3 Plots in 2.2 with base R

This section will show you (one way of) how to generate those plots in Slide 2.2 with base R.

3.1 Set up

We need the Hollywood movies dataset from Lock5withR package and the dotPlot() function from the mosaic package to plot the dotplot.

library(Lock5withR)
library(mosaic)

3.2 World Gross of all Hollywood Movies in 2011

The HollywoodMovies20113 dataset contains data on Hollywood movies released in 2011, with 136 cases and 14 variables. In this section, the quantitative variable of interest is WorldGross4 - the gross income for all viewers (in millions of dollars). Note: this is a population because it contains all Hollywood movies released in 2011.

3.2.1 Dotplot

movieDot <- mosaic::dotPlot(Lock5withR::HollywoodMovies2011$WorldGross,
                    # we use 25 as bin width here.
                    breaks=seq(0, 1400, by=25),right=FALSE,
                    main='World gross for all 2011 Hollywood movies',
                    xlab = "World Gross(in millions of dollars)", col='thistle4')
movieDot$x.scales$tick.number= 7
movieDot$y.scales$tick.number= 5
movieDot$x.limits=c(-100,1500)
movieDot$y.limits=c(-2,32)

movieDot

In this dotplot, each dot corresponds to one case (movie) in the dataset. If there are multiple cases with the same (or similar) values, we stack the dots vertically5. This allows us to see the shape of the data, the shape of the data’s distribution. In this example, we see that world gross ranges from 0 to around 1.3 billion dollars. Most of the cases are piled up on the left (more relatively low world gross values - this is called skewed to the right) and there are three cases with unusually large values (values greater than 1 billion dollars – these are called outliers). We can also see that a large proportion of Hollywoodmovies make less than 300 million dollars (gross). You can obtain a lot of useful information by simply plotting the data. Always plot your data!
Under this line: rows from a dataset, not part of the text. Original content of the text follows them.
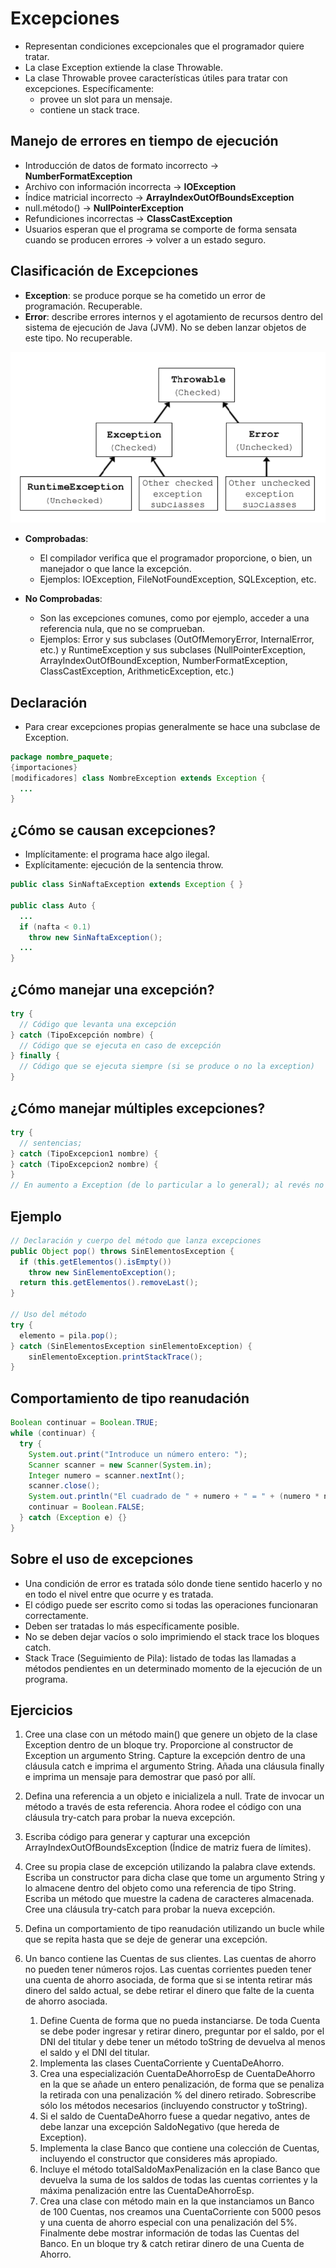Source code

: # Excepciones

* Representan condiciones excepcionales que el programador quiere tratar.
* La clase Exception extiende la clase Throwable.
* La clase Throwable provee características útiles para tratar con excepciones. Específicamente:
  * provee un slot para un mensaje.
  * contiene un stack trace.

## Manejo de errores en tiempo de ejecución

* Introducción de datos de formato incorrecto ->  **NumberFormatException**
* Archivo con información incorrecta -> **IOException**
* Índice matricial incorrecto -> **ArrayIndexOutOfBoundsException**
* null.método() -> **NullPointerException**
* Refundiciones incorrectas -> **ClassCastException**
* Usuarios esperan que el programa se comporte de forma sensata cuando se producen errores -> volver a un estado seguro.

## Clasificación de Excepciones

* **Exception**: se produce porque se ha cometido un error de programación. Recuperable.
* **Error**: describe errores internos y el agotamiento de recursos dentro del sistema de ejecución de Java (JVM). No se deben lanzar objetos de este tipo. No recuperable.

![Jerarquia Excepciones](img/jerarquia-excepciones.png)

* **Comprobadas**:
  * El compilador verifica que el programador proporcione, o bien, un manejador o que lance la excepción.
  * Ejemplos: IOException, FileNotFoundException, SQLException, etc.

* **No Comprobadas**:
  * Son las excepciones comunes, como por ejemplo, acceder a una referencia nula, que no se comprueban.
  * Ejemplos: Error y sus subclases (OutOfMemoryError, InternalError, etc.) y RuntimeException y sus subclases (NullPointerException, ArrayIndexOutOfBoundException, NumberFormatException, ClassCastException, ArithmeticException, etc.)

## Declaración

* Para crear excepciones propias generalmente se hace una subclase de Exception.

```java
package nombre_paquete;
{importaciones}
[modificadores] class NombreException extends Exception {
  ...
}
```

## ¿Cómo se causan excepciones?

* Implícitamente: el programa hace algo ilegal.
* Explícitamente: ejecución de la sentencia throw.

```java
public class SinNaftaException extends Exception { }

public class Auto {
  ...
  if (nafta < 0.1)
    throw new SinNaftaException();
  ...
}  
```

## ¿Cómo manejar una excepción?

```java
try {
  // Código que levanta una excepción
} catch (TipoExcepción nombre) {
  // Código que se ejecuta en caso de excepción
} finally {
  // Código que se ejecuta siempre (si se produce o no la exception)
}
```

## ¿Cómo manejar múltiples excepciones?

```java
try {
  // sentencias;
} catch (TipoExcepcion1 nombre) {
} catch (TipoExcepcion2 nombre) {
}
// En aumento a Exception (de lo particular a lo general); al revés no compila.
```

## Ejemplo

```java
// Declaración y cuerpo del método que lanza excepciones
public Object pop() throws SinElementosException {
  if (this.getElementos().isEmpty())
    throw new SinElementoException();
  return this.getElementos().removeLast();
}

// Uso del método
try {
  elemento = pila.pop();
} catch (SinElementosException sinElementoException) {
    sinElementoException.printStackTrace();
}
```

## Comportamiento de tipo reanudación

```java
Boolean continuar = Boolean.TRUE;
while (continuar) {
  try {
    System.out.print("Introduce un número entero: ");
    Scanner scanner = new Scanner(System.in);
    Integer numero = scanner.nextInt();
    scanner.close();
    System.out.println("El cuadrado de " + numero + " = " + (numero * numero));
    continuar = Boolean.FALSE;
  } catch (Exception e) {}
}
```

## Sobre el uso de excepciones

* Una condición de error es tratada sólo donde tiene sentido hacerlo y no en todo el nivel entre que ocurre y es tratada.
* El código puede ser escrito como si todas las operaciones funcionaran correctamente.
* Deben ser tratadas lo más específicamente posible.
* No se deben dejar vacíos o solo imprimiendo el stack trace los bloques catch.
* Stack Trace (Seguimiento de Pila): listado de todas las llamadas a métodos pendientes en un determinado momento de la ejecución de un programa.

## Ejercicios

1. Cree una clase con un método main() que genere un objeto de la clase Exception dentro de un bloque try. Proporcione al constructor de Exception un argumento String. Capture la excepción dentro de una cláusula catch e imprima el argumento String. Añada una cláusula finally e imprima un mensaje para demostrar que pasó por allí.

1. Defina una referencia a un objeto e inicializela a null. Trate de invocar un método a través de esta referencia. Ahora rodee el código con una cláusula try-catch para probar la nueva excepción.

1. Escriba código para generar y capturar una excepción ArrayIndexOutOfBoundsException (Índice de matriz fuera de límites).

1. Cree su propia clase de excepción utilizando la palabra clave extends. Escriba un constructor para dicha clase que tome un argumento String y lo almacene dentro del objeto como una referencia de tipo String. Escriba un método que muestre la cadena de caracteres almacenada. Cree una cláusula try-catch para probar la nueva excepción.

1. Defina un comportamiento de tipo reanudación utilizando un bucle while que se repita hasta que se deje de generar una excepción.

1. Un banco contiene las Cuentas de sus clientes. Las cuentas de ahorro no pueden tener números rojos. Las cuentas corrientes pueden tener una cuenta de ahorro asociada, de forma que si se intenta retirar más dinero del saldo actual, se debe retirar el dinero que falte de la cuenta de ahorro asociada.
    1. Define Cuenta de forma que no pueda instanciarse. De toda Cuenta se debe poder ingresar y retirar dinero, preguntar por el saldo, por el DNI del titular y debe tener un método toString de devuelva al menos el saldo y el DNI del titular.
    1. Implementa las clases CuentaCorriente y CuentaDeAhorro.
    1. Crea una especialización CuentaDeAhorroEsp de CuentaDeAhorro en la que se añade un entero penalización, de forma que se penaliza la retirada con una penalización % del dinero retirado. Sobrescribe sólo los métodos necesarios (incluyendo constructor y toString).
    1. Si el saldo de CuentaDeAhorro fuese a quedar negativo, antes de debe lanzar una excepción SaldoNegativo (que hereda de Exception).
    1. Implementa la clase Banco que contiene una colección de Cuentas, incluyendo el constructor que consideres más apropiado.
    1. Incluye el método totalSaldoMaxPenalización en la clase Banco que devuelva la suma de los saldos de todas las cuentas corrientes y la máxima penalización entre las CuentaDeAhorroEsp.
    1. Crea una clase con método main en la que instanciamos un Banco de 100 Cuentas, nos creamos una CuentaCorriente con 5000 pesos y una cuenta de ahorro especial con una penalización del 5%. Finalmente debe mostrar información de todas las Cuentas del Banco. En un bloque try & catch retirar dinero de una Cuenta de Ahorro.
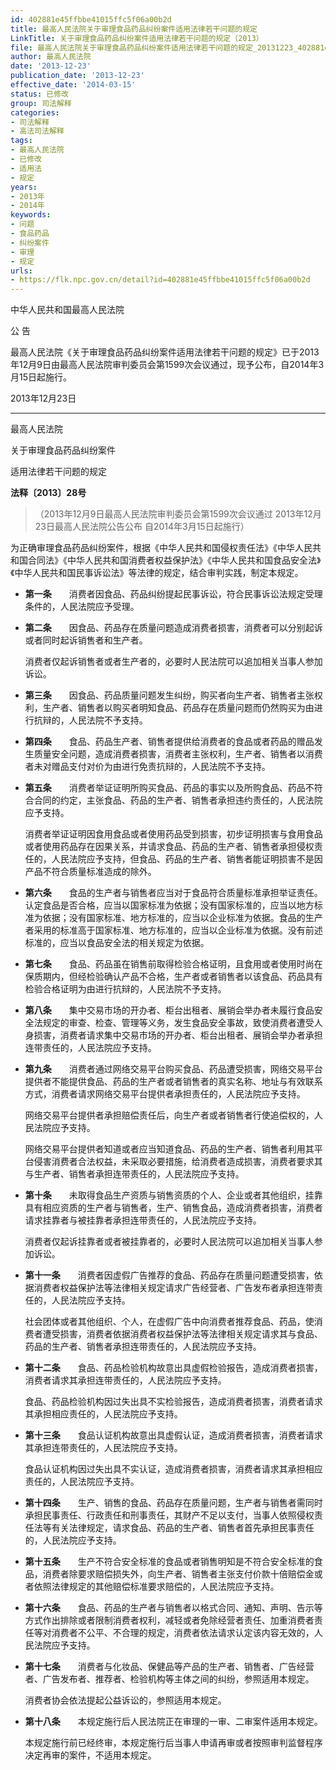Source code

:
 ```yaml
---
id: 402881e45ffbbe41015ffc5f06a00b2d
title: 最高人民法院关于审理食品药品纠纷案件适用法律若干问题的规定
LinkTitle: 关于审理食品药品纠纷案件适用法律若干问题的规定（2013）
file: 最高人民法院关于审理食品药品纠纷案件适用法律若干问题的规定_20131223_402881e45ffbbe41015ffc5f06a00b2d.docx
author: 最高人民法院
date: '2013-12-23'
publication_date: '2013-12-23'
effective_date: '2014-03-15'
status: 已修改
group: 司法解释
categories:
- 司法解释
- 高法司法解释
tags:
- 最高人民法院
- 已修改
- 适用法
- 规定
years:
- 2013年
- 2014年
keywords:
- 问题
- 食品药品
- 纠纷案件
- 审理
- 规定
urls:
- https://flk.npc.gov.cn/detail?id=402881e45ffbbe41015ffc5f06a00b2d
---
```


中华人民共和国最高人民法院

公 告

最高人民法院《关于审理食品药品纠纷案件适用法律若干问题的规定》已于2013年12月9日由最高人民法院审判委员会第1599次会议通过，现予公布，自2014年3月15日起施行。

2013年12月23日

---

最高人民法院

关于审理食品药品纠纷案件

适用法律若干问题的规定

**法释〔2013〕28号**

> （2013年12月9日最高人民法院审判委员会第1599次会议通过 2013年12月23日最高人民法院公告公布 自2014年3月15日起施行）

为正确审理食品药品纠纷案件，根据《中华人民共和国侵权责任法》《中华人民共和国合同法》《中华人民共和国消费者权益保护法》《中华人民共和国食品安全法》《中华人民共和国民事诉讼法》等法律的规定，结合审判实践，制定本规定。

- **第一条**　　消费者因食品、药品纠纷提起民事诉讼，符合民事诉讼法规定受理条件的，人民法院应予受理。

- **第二条**　　因食品、药品存在质量问题造成消费者损害，消费者可以分别起诉或者同时起诉销售者和生产者。

  消费者仅起诉销售者或者生产者的，必要时人民法院可以追加相关当事人参加诉讼。

- **第三条**　　因食品、药品质量问题发生纠纷，购买者向生产者、销售者主张权利，生产者、销售者以购买者明知食品、药品存在质量问题而仍然购买为由进行抗辩的，人民法院不予支持。

- **第四条**　　食品、药品生产者、销售者提供给消费者的食品或者药品的赠品发生质量安全问题，造成消费者损害，消费者主张权利，生产者、销售者以消费者未对赠品支付对价为由进行免责抗辩的，人民法院不予支持。

- **第五条**　　消费者举证证明所购买食品、药品的事实以及所购食品、药品不符合合同的约定，主张食品、药品的生产者、销售者承担违约责任的，人民法院应予支持。

  消费者举证证明因食用食品或者使用药品受到损害，初步证明损害与食用食品或者使用药品存在因果关系，并请求食品、药品的生产者、销售者承担侵权责任的，人民法院应予支持，但食品、药品的生产者、销售者能证明损害不是因产品不符合质量标准造成的除外。

- **第六条**　　食品的生产者与销售者应当对于食品符合质量标准承担举证责任。认定食品是否合格，应当以国家标准为依据；没有国家标准的，应当以地方标准为依据；没有国家标准、地方标准的，应当以企业标准为依据。食品的生产者采用的标准高于国家标准、地方标准的，应当以企业标准为依据。没有前述标准的，应当以食品安全法的相关规定为依据。

- **第七条**　　食品、药品虽在销售前取得检验合格证明，且食用或者使用时尚在保质期内，但经检验确认产品不合格，生产者或者销售者以该食品、药品具有检验合格证明为由进行抗辩的，人民法院不予支持。

- **第八条**　　集中交易市场的开办者、柜台出租者、展销会举办者未履行食品安全法规定的审查、检查、管理等义务，发生食品安全事故，致使消费者遭受人身损害，消费者请求集中交易市场的开办者、柜台出租者、展销会举办者承担连带责任的，人民法院应予支持。

- **第九条**　　消费者通过网络交易平台购买食品、药品遭受损害，网络交易平台提供者不能提供食品、药品的生产者或者销售者的真实名称、地址与有效联系方式，消费者请求网络交易平台提供者承担责任的，人民法院应予支持。

  网络交易平台提供者承担赔偿责任后，向生产者或者销售者行使追偿权的，人民法院应予支持。

  网络交易平台提供者知道或者应当知道食品、药品的生产者、销售者利用其平台侵害消费者合法权益，未采取必要措施，给消费者造成损害，消费者要求其与生产者、销售者承担连带责任的，人民法院应予支持。

- **第十条**　　未取得食品生产资质与销售资质的个人、企业或者其他组织，挂靠具有相应资质的生产者与销售者，生产、销售食品，造成消费者损害，消费者请求挂靠者与被挂靠者承担连带责任的，人民法院应予支持。

  消费者仅起诉挂靠者或者被挂靠者的，必要时人民法院可以追加相关当事人参加诉讼。

- **第十一条**　　消费者因虚假广告推荐的食品、药品存在质量问题遭受损害，依据消费者权益保护法等法律相关规定请求广告经营者、广告发布者承担连带责任的，人民法院应予支持。

  社会团体或者其他组织、个人，在虚假广告中向消费者推荐食品、药品，使消费者遭受损害，消费者依据消费者权益保护法等法律相关规定请求其与食品、药品的生产者、销售者承担连带责任的，人民法院应予支持。

- **第十二条**　　食品、药品检验机构故意出具虚假检验报告，造成消费者损害，消费者请求其承担连带责任的，人民法院应予支持。

  食品、药品检验机构因过失出具不实检验报告，造成消费者损害，消费者请求其承担相应责任的，人民法院应予支持。

- **第十三条**　　食品认证机构故意出具虚假认证，造成消费者损害，消费者请求其承担连带责任的，人民法院应予支持。

  食品认证机构因过失出具不实认证，造成消费者损害，消费者请求其承担相应责任的，人民法院应予支持。

- **第十四条**　　生产、销售的食品、药品存在质量问题，生产者与销售者需同时承担民事责任、行政责任和刑事责任，其财产不足以支付，当事人依照侵权责任法等有关法律规定，请求食品、药品的生产者、销售者首先承担民事责任的，人民法院应予支持。

- **第十五条**　　生产不符合安全标准的食品或者销售明知是不符合安全标准的食品，消费者除要求赔偿损失外，向生产者、销售者主张支付价款十倍赔偿金或者依照法律规定的其他赔偿标准要求赔偿的，人民法院应予支持。

- **第十六条**　　食品、药品的生产者与销售者以格式合同、通知、声明、告示等方式作出排除或者限制消费者权利，减轻或者免除经营者责任、加重消费者责任等对消费者不公平、不合理的规定，消费者依法请求认定该内容无效的，人民法院应予支持。

- **第十七条**　　消费者与化妆品、保健品等产品的生产者、销售者、广告经营者、广告发布者、推荐者、检验机构等主体之间的纠纷，参照适用本规定。

  消费者协会依法提起公益诉讼的，参照适用本规定。

- **第十八条**　　本规定施行后人民法院正在审理的一审、二审案件适用本规定。

  本规定施行前已经终审，本规定施行后当事人申请再审或者按照审判监督程序决定再审的案件，不适用本规定。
3.2.2 with median and mean

movieMean=mean(Lock5withR::HollywoodMovies2011$WorldGross, na.rm=TRUE)
movieMedian=median(Lock5withR::HollywoodMovies2011$WorldGross, na.rm=TRUE)
movieDot$panel = function(x,y,...){
  panel.abline(v = c(movieMean,movieMedian), col=c('red', 'blue'))
  panel.dotPlot(Lock5withR::HollywoodMovies2011$WorldGross,
                breaks=seq(0, 1400, by=25),col='thistle4')
  panel.text(280,25,
             labels=paste('Mean', round(movieMean,2),sep='='), 
             col='red', cex= 0.8)
  panel.text(-20,30,
             labels=paste('Median', round(movieMedian,2),sep='=\n'),
             col='blue', cex= 0.8)}
movieDot

A few very large world gross values have pulled up the population mean (pulled in the direction of skewness). These large values do not affect the median because the median splits the data in half (67 values above the median and 67 values below). In this example, there is a substantial difference between these measures of centre and almost 2/3 of the cases are below the mean.

3.2.3 Histogram

To produce a histogram, we must choose a bin width or specify the total number of bins. In this example, we set binwidth to 25, the same as the dotplot above, but other choices are possible.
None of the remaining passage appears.